Sasol signs LNG term sheet as it prepares for R20bn-plus coal-to-gas switch at Secunda
Energy and chemicals group Sasol has approved development funds for the first phase of a project that is designed to increase the Secunda complex’s ability to use gas instead of coal to produce fuel and chemicals.
The fuel switch is central to Sasol’s initial commitment to reducing its greenhouse gas emissions by 30% by 2030, even though the company acknowledges that gas can only be used as a “transition fuel” if it is to meet its longer-term target of being net-zero by 2050.
CEO Fleetwood Grobler tells Engineering News that the funds will be used to prepare the “first tranche of gas reforming capacity in Secunda by 2025” and comprise about 30% of a larger R20-billion to R23-billion initiative to transition the facility away from coal.

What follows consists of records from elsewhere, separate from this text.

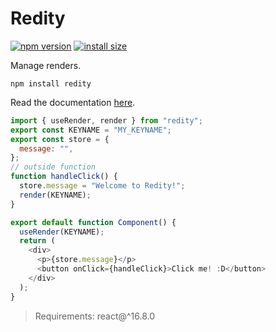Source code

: # Redity

[![npm version](https://badge.fury.io/js/redity.svg)](https://badge.fury.io/js/redity) [![install size](https://packagephobia.com/badge?p=redity)](https://packagephobia.com/result?p=redity)

Manage renders.

```
npm install redity
```

Read the documentation [here](https://bitzone-lab.github.io/redity/#/).

```js
import { useRender, render } from "redity";
export const KEYNAME = "MY_KEYNAME";
export const store = {
  message: "",
};
// outside function
function handleClick() {
  store.message = "Welcome to Redity!";
  render(KEYNAME);
}

export default function Component() {
  useRender(KEYNAME);
  return (
    <div>
      <p>{store.message}</p>
      <button onClick={handleClick}>Click me! :D</button>
    </div>
  );
}
```

> Requirements: react@^16.8.0

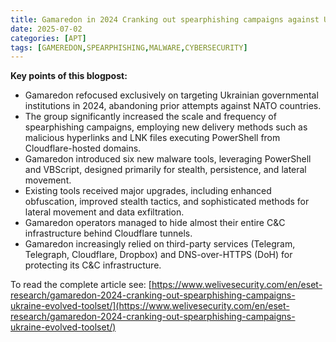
 ```yaml
---
title: Gamaredon in 2024 Cranking out spearphishing campaigns against Ukraine with an evolved toolset
date: 2025-07-02
categories: [APT]
tags: [GAMEREDON,SPEARPHISHING,MALWARE,CYBERSECURITY]
---
```


**Key points of this blogpost:**

- Gamaredon refocused exclusively on targeting Ukrainian governmental institutions in 2024, abandoning prior attempts against NATO countries.
- The group significantly increased the scale and frequency of spearphishing campaigns, employing new delivery methods such as malicious hyperlinks and LNK files executing PowerShell from Cloudflare-hosted domains.
- Gamaredon introduced six new malware tools, leveraging PowerShell and VBScript, designed primarily for stealth, persistence, and lateral movement.
- Existing tools received major upgrades, including enhanced obfuscation, improved stealth tactics, and sophisticated methods for lateral movement and data exfiltration.
- Gamaredon operators managed to hide almost their entire C&C infrastructure behind Cloudflare tunnels.
- Gamaredon increasingly relied on third-party services (Telegram, Telegraph, Cloudflare, Dropbox) and DNS-over-HTTPS (DoH) for protecting its C&C infrastructure.

To read the complete article see:
[https://www.welivesecurity.com/en/eset-research/gamaredon-2024-cranking-out-spearphishing-campaigns-ukraine-evolved-toolset/](https://www.welivesecurity.com/en/eset-research/gamaredon-2024-cranking-out-spearphishing-campaigns-ukraine-evolved-toolset/) 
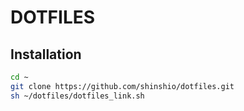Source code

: 
# DOTFILES

## Installation

```bash
cd ~
git clone https://github.com/shinshio/dotfiles.git
sh ~/dotfiles/dotfiles_link.sh
```
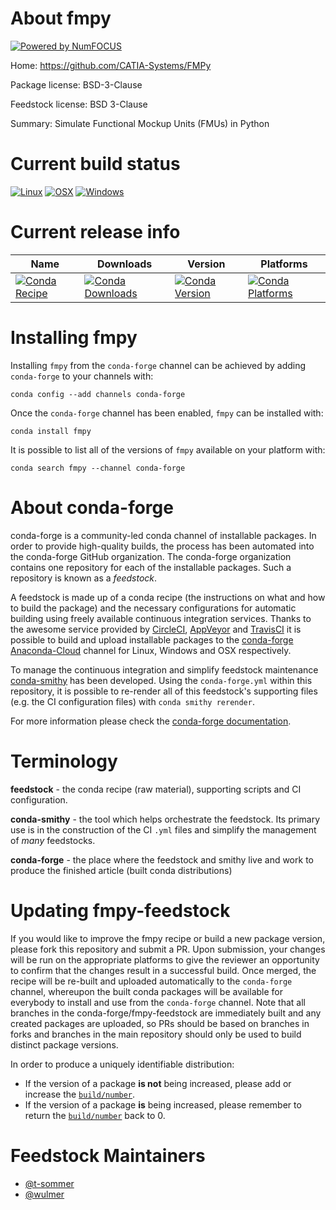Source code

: About fmpy
==========

[![Powered by NumFOCUS](https://img.shields.io/badge/powered%20by-NumFOCUS-orange.svg?style=flat&colorA=E1523D&colorB=007D8A)](http://numfocus.org)

Home: https://github.com/CATIA-Systems/FMPy

Package license: BSD-3-Clause

Feedstock license: BSD 3-Clause

Summary: Simulate Functional Mockup Units (FMUs) in Python



Current build status
====================

[![Linux](https://img.shields.io/circleci/project/github/conda-forge/fmpy-feedstock/master.svg?label=Linux)](https://circleci.com/gh/conda-forge/fmpy-feedstock)
[![OSX](https://img.shields.io/travis/conda-forge/fmpy-feedstock/master.svg?label=macOS)](https://travis-ci.org/conda-forge/fmpy-feedstock)
[![Windows](https://img.shields.io/appveyor/ci/conda-forge/fmpy-feedstock/master.svg?label=Windows)](https://ci.appveyor.com/project/conda-forge/fmpy-feedstock/branch/master)

Current release info
====================

| Name | Downloads | Version | Platforms |
| --- | --- | --- | --- |
| [![Conda Recipe](https://img.shields.io/badge/recipe-fmpy-green.svg)](https://anaconda.org/conda-forge/fmpy) | [![Conda Downloads](https://img.shields.io/conda/dn/conda-forge/fmpy.svg)](https://anaconda.org/conda-forge/fmpy) | [![Conda Version](https://img.shields.io/conda/vn/conda-forge/fmpy.svg)](https://anaconda.org/conda-forge/fmpy) | [![Conda Platforms](https://img.shields.io/conda/pn/conda-forge/fmpy.svg)](https://anaconda.org/conda-forge/fmpy) |

Installing fmpy
===============

Installing `fmpy` from the `conda-forge` channel can be achieved by adding `conda-forge` to your channels with:

```
conda config --add channels conda-forge
```

Once the `conda-forge` channel has been enabled, `fmpy` can be installed with:

```
conda install fmpy
```

It is possible to list all of the versions of `fmpy` available on your platform with:

```
conda search fmpy --channel conda-forge
```


About conda-forge
=================

conda-forge is a community-led conda channel of installable packages.
In order to provide high-quality builds, the process has been automated into the
conda-forge GitHub organization. The conda-forge organization contains one repository
for each of the installable packages. Such a repository is known as a *feedstock*.

A feedstock is made up of a conda recipe (the instructions on what and how to build
the package) and the necessary configurations for automatic building using freely
available continuous integration services. Thanks to the awesome service provided by
[CircleCI](https://circleci.com/), [AppVeyor](https://www.appveyor.com/)
and [TravisCI](https://travis-ci.org/) it is possible to build and upload installable
packages to the [conda-forge](https://anaconda.org/conda-forge)
[Anaconda-Cloud](https://anaconda.org/) channel for Linux, Windows and OSX respectively.

To manage the continuous integration and simplify feedstock maintenance
[conda-smithy](https://github.com/conda-forge/conda-smithy) has been developed.
Using the ``conda-forge.yml`` within this repository, it is possible to re-render all of
this feedstock's supporting files (e.g. the CI configuration files) with ``conda smithy rerender``.

For more information please check the [conda-forge documentation](https://conda-forge.org/docs/).

Terminology
===========

**feedstock** - the conda recipe (raw material), supporting scripts and CI configuration.

**conda-smithy** - the tool which helps orchestrate the feedstock.
                   Its primary use is in the construction of the CI ``.yml`` files
                   and simplify the management of *many* feedstocks.

**conda-forge** - the place where the feedstock and smithy live and work to
                  produce the finished article (built conda distributions)


Updating fmpy-feedstock
=======================

If you would like to improve the fmpy recipe or build a new
package version, please fork this repository and submit a PR. Upon submission,
your changes will be run on the appropriate platforms to give the reviewer an
opportunity to confirm that the changes result in a successful build. Once
merged, the recipe will be re-built and uploaded automatically to the
`conda-forge` channel, whereupon the built conda packages will be available for
everybody to install and use from the `conda-forge` channel.
Note that all branches in the conda-forge/fmpy-feedstock are
immediately built and any created packages are uploaded, so PRs should be based
on branches in forks and branches in the main repository should only be used to
build distinct package versions.

In order to produce a uniquely identifiable distribution:
 * If the version of a package **is not** being increased, please add or increase
   the [``build/number``](https://conda.io/docs/user-guide/tasks/build-packages/define-metadata.html#build-number-and-string).
 * If the version of a package **is** being increased, please remember to return
   the [``build/number``](https://conda.io/docs/user-guide/tasks/build-packages/define-metadata.html#build-number-and-string)
   back to 0.

Feedstock Maintainers
=====================

* [@t-sommer](https://github.com/t-sommer/)
* [@wulmer](https://github.com/wulmer/)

“I think this is a very important signal that we are now putting our money where our mouth is with respect to processing capacity and to prepare ourselves to be able to reduce our coal use in a phased manner.”

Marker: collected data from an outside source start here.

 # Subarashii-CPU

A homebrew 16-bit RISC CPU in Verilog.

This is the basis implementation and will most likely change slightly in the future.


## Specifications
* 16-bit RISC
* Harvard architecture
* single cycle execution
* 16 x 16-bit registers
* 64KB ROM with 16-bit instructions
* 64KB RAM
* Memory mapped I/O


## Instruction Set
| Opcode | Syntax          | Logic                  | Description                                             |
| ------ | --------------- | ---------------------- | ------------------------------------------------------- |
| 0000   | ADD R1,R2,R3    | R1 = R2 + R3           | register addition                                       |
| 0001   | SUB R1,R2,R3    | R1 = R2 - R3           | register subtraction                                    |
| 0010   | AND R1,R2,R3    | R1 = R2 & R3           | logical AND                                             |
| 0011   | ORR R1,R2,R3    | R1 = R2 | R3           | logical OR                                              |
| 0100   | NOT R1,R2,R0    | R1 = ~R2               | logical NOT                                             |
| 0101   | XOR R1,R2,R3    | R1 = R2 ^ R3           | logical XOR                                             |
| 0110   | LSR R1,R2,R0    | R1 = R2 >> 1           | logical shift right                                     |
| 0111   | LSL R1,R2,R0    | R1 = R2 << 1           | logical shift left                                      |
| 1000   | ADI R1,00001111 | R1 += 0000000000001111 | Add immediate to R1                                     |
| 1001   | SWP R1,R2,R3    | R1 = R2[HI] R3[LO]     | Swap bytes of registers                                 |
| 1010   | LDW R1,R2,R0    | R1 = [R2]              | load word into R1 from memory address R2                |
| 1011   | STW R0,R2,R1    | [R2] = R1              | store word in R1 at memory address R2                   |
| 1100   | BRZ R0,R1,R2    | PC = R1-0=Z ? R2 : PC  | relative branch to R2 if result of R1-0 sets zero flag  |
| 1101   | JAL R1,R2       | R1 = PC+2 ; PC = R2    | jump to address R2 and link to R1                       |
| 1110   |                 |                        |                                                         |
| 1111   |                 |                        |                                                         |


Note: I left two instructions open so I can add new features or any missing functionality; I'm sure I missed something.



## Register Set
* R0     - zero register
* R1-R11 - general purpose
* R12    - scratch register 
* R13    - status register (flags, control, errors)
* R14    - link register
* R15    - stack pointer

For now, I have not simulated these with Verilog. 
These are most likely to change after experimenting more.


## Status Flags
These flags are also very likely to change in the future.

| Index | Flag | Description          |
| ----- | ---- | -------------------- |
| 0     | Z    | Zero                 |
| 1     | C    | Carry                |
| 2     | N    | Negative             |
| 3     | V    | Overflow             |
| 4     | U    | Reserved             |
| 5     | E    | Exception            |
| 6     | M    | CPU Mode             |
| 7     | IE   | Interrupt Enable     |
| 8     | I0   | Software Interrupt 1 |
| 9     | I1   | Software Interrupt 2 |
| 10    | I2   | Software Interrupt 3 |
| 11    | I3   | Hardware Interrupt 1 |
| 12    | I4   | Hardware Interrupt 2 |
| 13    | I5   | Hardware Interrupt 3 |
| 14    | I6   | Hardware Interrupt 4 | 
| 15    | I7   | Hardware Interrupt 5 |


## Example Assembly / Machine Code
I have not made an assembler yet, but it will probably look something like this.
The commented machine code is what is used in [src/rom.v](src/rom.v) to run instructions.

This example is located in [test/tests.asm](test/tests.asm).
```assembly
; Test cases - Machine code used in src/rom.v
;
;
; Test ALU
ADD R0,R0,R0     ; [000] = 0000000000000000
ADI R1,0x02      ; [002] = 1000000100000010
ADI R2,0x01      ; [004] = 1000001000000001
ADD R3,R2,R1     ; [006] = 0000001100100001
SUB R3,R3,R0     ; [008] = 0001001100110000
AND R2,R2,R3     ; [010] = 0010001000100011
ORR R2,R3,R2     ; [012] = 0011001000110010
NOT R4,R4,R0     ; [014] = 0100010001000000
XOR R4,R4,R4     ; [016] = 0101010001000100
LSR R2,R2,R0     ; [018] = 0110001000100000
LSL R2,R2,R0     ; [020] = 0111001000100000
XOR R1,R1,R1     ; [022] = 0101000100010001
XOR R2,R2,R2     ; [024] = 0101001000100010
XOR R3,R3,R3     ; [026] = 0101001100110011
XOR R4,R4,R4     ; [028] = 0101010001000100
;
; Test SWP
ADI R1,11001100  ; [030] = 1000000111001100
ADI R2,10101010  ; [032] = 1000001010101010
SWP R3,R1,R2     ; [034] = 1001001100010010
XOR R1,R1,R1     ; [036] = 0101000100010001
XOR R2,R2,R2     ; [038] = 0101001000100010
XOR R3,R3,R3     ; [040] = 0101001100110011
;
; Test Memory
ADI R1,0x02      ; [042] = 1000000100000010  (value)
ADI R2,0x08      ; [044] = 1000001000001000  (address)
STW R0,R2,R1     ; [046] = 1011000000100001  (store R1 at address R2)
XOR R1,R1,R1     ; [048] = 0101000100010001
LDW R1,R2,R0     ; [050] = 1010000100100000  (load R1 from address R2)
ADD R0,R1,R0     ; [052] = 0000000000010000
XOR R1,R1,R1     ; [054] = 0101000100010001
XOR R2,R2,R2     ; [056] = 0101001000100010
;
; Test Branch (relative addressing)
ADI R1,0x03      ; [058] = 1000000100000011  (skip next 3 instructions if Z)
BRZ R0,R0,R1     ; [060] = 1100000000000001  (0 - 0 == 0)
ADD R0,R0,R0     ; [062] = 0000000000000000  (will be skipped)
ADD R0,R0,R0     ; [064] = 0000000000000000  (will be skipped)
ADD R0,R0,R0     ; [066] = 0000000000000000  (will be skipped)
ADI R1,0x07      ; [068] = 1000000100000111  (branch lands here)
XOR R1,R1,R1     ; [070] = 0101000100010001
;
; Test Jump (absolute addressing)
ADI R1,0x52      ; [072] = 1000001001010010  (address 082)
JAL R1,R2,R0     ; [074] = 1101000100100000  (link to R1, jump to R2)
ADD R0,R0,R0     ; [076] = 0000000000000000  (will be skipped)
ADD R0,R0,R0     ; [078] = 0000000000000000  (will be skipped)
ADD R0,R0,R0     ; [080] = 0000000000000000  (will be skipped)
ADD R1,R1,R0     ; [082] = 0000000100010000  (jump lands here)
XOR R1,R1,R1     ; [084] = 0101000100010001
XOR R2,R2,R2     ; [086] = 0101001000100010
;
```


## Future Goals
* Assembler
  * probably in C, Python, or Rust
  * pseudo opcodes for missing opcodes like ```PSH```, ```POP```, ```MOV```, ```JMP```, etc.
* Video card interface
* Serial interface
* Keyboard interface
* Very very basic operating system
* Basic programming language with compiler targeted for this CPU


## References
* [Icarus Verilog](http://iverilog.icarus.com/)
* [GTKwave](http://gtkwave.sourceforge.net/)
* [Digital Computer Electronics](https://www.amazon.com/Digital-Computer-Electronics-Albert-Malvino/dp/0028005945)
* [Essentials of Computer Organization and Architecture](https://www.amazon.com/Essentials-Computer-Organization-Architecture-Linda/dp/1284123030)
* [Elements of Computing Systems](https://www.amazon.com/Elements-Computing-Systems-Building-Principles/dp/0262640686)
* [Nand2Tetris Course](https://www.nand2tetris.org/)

Gas reforming, Grobler explains, is required to ensure that the hydrogen and carbon-monoxide ratios are corrected before the gas is used in the Fischer-Tropsch process to produce fuels and chemicals.

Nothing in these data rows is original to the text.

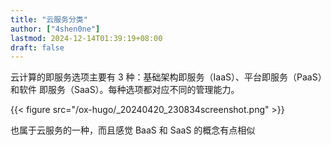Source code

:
 ```yaml
---
title: "云服务分类"
author: ["4shen0ne"]
lastmod: 2024-12-14T01:39:19+08:00
draft: false
---
```


云计算的即服务选项主要有 3 种：基础架构即服务（IaaS）、平台即服务（PaaS）和软件
即服务（SaaS）。每种选项都对应不同的管理能力。

{{< figure src="/ox-hugo/_20240420_230834screenshot.png" >}}

也属于云服务的一种，而且感觉 BaaS 和 SaaS 的概念有点相似
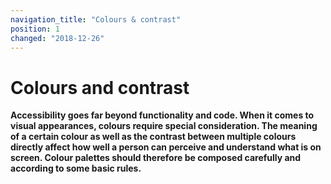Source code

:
```yaml
---
navigation_title: "Colours & contrast"
position: 1
changed: "2018-12-26"
---
```


# Colours and contrast

**Accessibility goes far beyond functionality and code. When it comes to visual appearances, colours require special consideration. The meaning of a certain colour as well as the contrast between multiple colours directly affect how well a person can perceive and understand what is on screen. Colour palettes should therefore be composed carefully and according to some basic rules.**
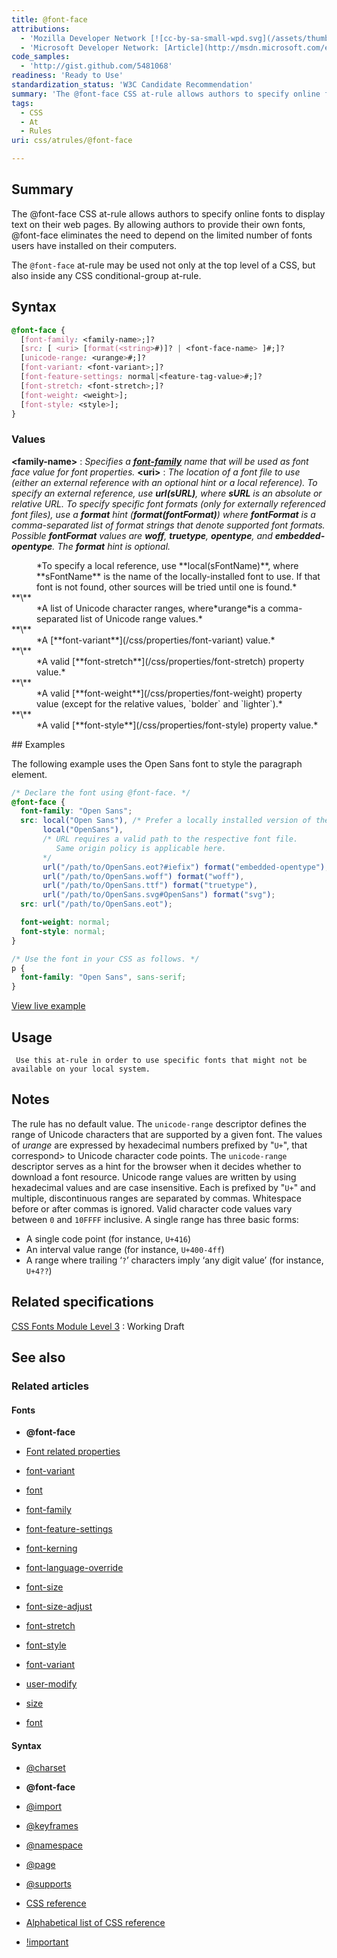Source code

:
 ```yaml
---
title: @font-face
attributions:
  - 'Mozilla Developer Network [![cc-by-sa-small-wpd.svg](/assets/thumb/8/8c/cc-by-sa-small-wpd.svg/120px-cc-by-sa-small-wpd.svg.png)](http://creativecommons.org/licenses/by-sa/3.0/us/): [Article](https://developer.mozilla.org/en-US/docs/CSS/@font-face)'
  - 'Microsoft Developer Network: [Article](http://msdn.microsoft.com/en-us/library/ie/ms530757(v=vs.85).aspx)'
code_samples:
  - 'http://gist.github.com/5481068'
readiness: 'Ready to Use'
standardization_status: 'W3C Candidate Recommendation'
summary: 'The @font-face CSS at-rule allows authors to specify online fonts to display text on their web pages. By allowing authors to provide their own fonts, @font-face eliminates the need to depend on the limited number of fonts users have installed on their computers.'
tags:
  - CSS
  - At
  - Rules
uri: css/atrules/@font-face

---
```

## Summary

The @font-face CSS at-rule allows authors to specify online fonts to display text on their web pages. By allowing authors to provide their own fonts, @font-face eliminates the need to depend on the limited number of fonts users have installed on their computers.

 The `@font-face` at-rule may be used not only at the top level of a CSS, but also inside any CSS conditional-group at-rule.

## Syntax

``` css
@font-face {
  [font-family: <family-name>;]?
  [src: [ <uri> [format(<string>#)]? | <font-face-name> ]#;]?
  [unicode-range: <urange>#;]?
  [font-variant: <font-variant>;]?
  [font-feature-settings: normal|<feature-tag-value>#;]?
  [font-stretch: <font-stretch>;]?
  [font-weight: <weight>];
  [font-style: <style>];
}
```

### Values

**\<family-name\>**
:   *Specifies a [**font-family**](/css/properties/font-family) name that will be used as font face value for font properties.*
**\<uri\>**
:   *The location of a font file to use (either an external reference with an optional hint or a local reference). To specify an external reference, use **url(sURL)**, where **sURL** is an absolute or relative URL. To specify specific font formats (only for externally referenced font files), use a **format** hint (**format(fontFormat)**) where **fontFormat** is a comma-separated list of format strings that denote supported font formats. Possible **fontFormat** values are **woff**, **truetype**, **opentype**, and **embedded-opentype**. The **format** hint is optional.*

<dl>
<dd>
*To specify a local reference, use **local(sFontName)**, where **sFontName** is the name of the locally-installed font to use. If that font is not found, other sources will be tried until one is found.*

</dd>
<dt>
**\<urange\>**

</dt>
<dd>
*A list of Unicode character ranges, where*urange*is a comma-separated list of Unicode range values.*

</dd>
<dt>
**\<font-variant\>**

</dt>
<dd>
*A [**font-variant**](/css/properties/font-variant) value.*

</dd>
<dt>
**\<font-stretch\>**

</dt>
<dd>
*A valid [**font-stretch**](/css/properties/font-stretch) property value.*

</dd>
<dt>
**\<weight\>**

</dt>
<dd>
*A valid [**font-weight**](/css/properties/font-weight) property value (except for the relative values, `bolder` and `lighter`).*

</dd>
<dt>
**\<style\>**

</dt>
<dd>
*A valid [**font-style**](/css/properties/font-style) property value.*

</dd>
</dl>
## Examples

The following example uses the Open Sans font to style the paragraph element.

``` css
/* Declare the font using @font-face. */
@font-face {
  font-family: "Open Sans";
  src: local("Open Sans"), /* Prefer a locally installed version of the font. */
       local("OpenSans"),
       /* URL requires a valid path to the respective font file.
          Same origin policy is applicable here.
       */
       url("/path/to/OpenSans.eot?#iefix") format("embedded-opentype"),
       url("/path/to/OpenSans.woff") format("woff"),
       url("/path/to/OpenSans.ttf") format("truetype"),
       url("/path/to/OpenSans.svg#OpenSans") format("svg");
  src: url("/path/to/OpenSans.eot");

  font-weight: normal;
  font-style: normal;
}

/* Use the font in your CSS as follows. */
p {
  font-family: "Open Sans", sans-serif;
}
```

[View live example](http://code.webplatform.org/gist/5481068)

## Usage

     Use this at-rule in order to use specific fonts that might not be available on your local system.

## Notes

The rule has no default value. The `unicode-range` descriptor defines the range of Unicode characters that are supported by a given font. The values of *urange* are expressed by hexadecimal numbers prefixed by "`U+`", that correspond\> to Unicode character code points. The `unicode-range` descriptor serves as a hint for the browser when it decides whether to download a font resource. Unicode range values are written by using hexadecimal values and are case insensitive. Each is prefixed by "`U+`" and multiple, discontinuous ranges are separated by commas. Whitespace before or after commas is ignored. Valid character code values vary between `0` and `10FFFF` inclusive. A single range has three basic forms:

-   A single code point (for instance, `U+416`)
-   An interval value range (for instance, `U+400-4ff`)
-   A range where trailing ‘`?`’ characters imply ‘any digit value’ (for instance, `U+4??`)

## Related specifications

[CSS Fonts Module Level 3](http://www.w3.org/TR/css3-fonts/)
:   Working Draft

## See also

### Related articles

#### Fonts

-   **@font-face**

-   [Font related properties](/css/fonts)

-   [font-variant](/css/fonts/font-variant)

-   [font](/css/properties/font)

-   [font-family](/css/properties/font-family)

-   [font-feature-settings](/css/properties/font-feature-settings)

-   [font-kerning](/css/properties/font-kerning)

-   [font-language-override](/css/properties/font-language-override)

-   [font-size](/css/properties/font-size)

-   [font-size-adjust](/css/properties/font-size-adjust)

-   [font-stretch](/css/properties/font-stretch)

-   [font-style](/css/properties/font-style)

-   [font-variant](/css/properties/font-variant)

-   [user-modify](/css/properties/user-modify)

-   [size](/html/attributes/size)

-   [font](/html/elements/font)

#### Syntax

-   [@charset](/css/atrules/@charset)

-   **@font-face**

-   [@import](/css/atrules/@import)

-   [@keyframes](/css/atrules/@keyframes)

-   [@namespace](/css/atrules/@namespace)

-   [@page](/css/atrules/@page)

-   [@supports](/css/atrules/@supports)

-   [CSS reference](/css/reference)

-   [Alphabetical list of CSS reference](/css/reference/alphabetical)

-   [!important](/css/syntax/!important)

The JSE-listed company has also signed a draft term sheet for the delivery, from 2026, of liquefied natural gas (LNG) to the Mpumalanga complex, but Grobler says it is premature to disclose the identity of the counterparty.
Between 40 PJ and 60 PJ of LNG will be required yearly by 2030 to replace some nine-million tons of coal, with Sasol having already announced that it will make no further investments into new coal reserves.
Grobler says the LNG will initially be imported through Maputo, Mozambique, but reports that discussions are also under way regarding a second import terminal at Richards Bay, in KwaZulu-Natal.
The LNG will replace tapering natural gas supply from the Pande and Temane fields in southern Mozambique and increase the gas volumes available for Secunda’s switch from coal.
However, the immediate focus at Secunda is to stabilise coal supply, rebuild stockpiles and improve coal quality.
Although Sasol’s interim results to December 31, 2021, recovered strongly on the back of rebounding markets – with earnings before interest and tax increasing by 12% to R24.3-billion – the results were marred by materially lower production volumes at Secunda and five fatalities.
The slump in Secunda’s volumes has been attributed mainly to coal-related issues, including safety-related mine closures and a slower-than-planned transition to a full-calendar operating model at the mines.
Sasol has increased its coal purchases from third-party suppliers in an effort to recover its stocks, which fell to about 900 000 t, but have since recovered to 1.1-million and should be back to the 1.5-million target before the end of June.
A recovery plan is also being implemented, but Sasol has nevertheless lowered its full-year output forecast for Secunda to between 6.7-million and 6.8-million tonnes from an initial forecast of 7.5-million tonnes.
It will provide a new forecast for the 2022/23 financial year in August.
Grobler also announced that Riaan Rademan had been appointed executive vice president for mining, effective March 9.
Rademan worked for Sasol for 36 years before taking up the position of Foskor CEO in July 2019.
“Riaan’s mandate is to lead mining through its current challenges and position the business over the coming months for enhanced and sustainable productivity, prioritising safety in our operations,” Grobler says.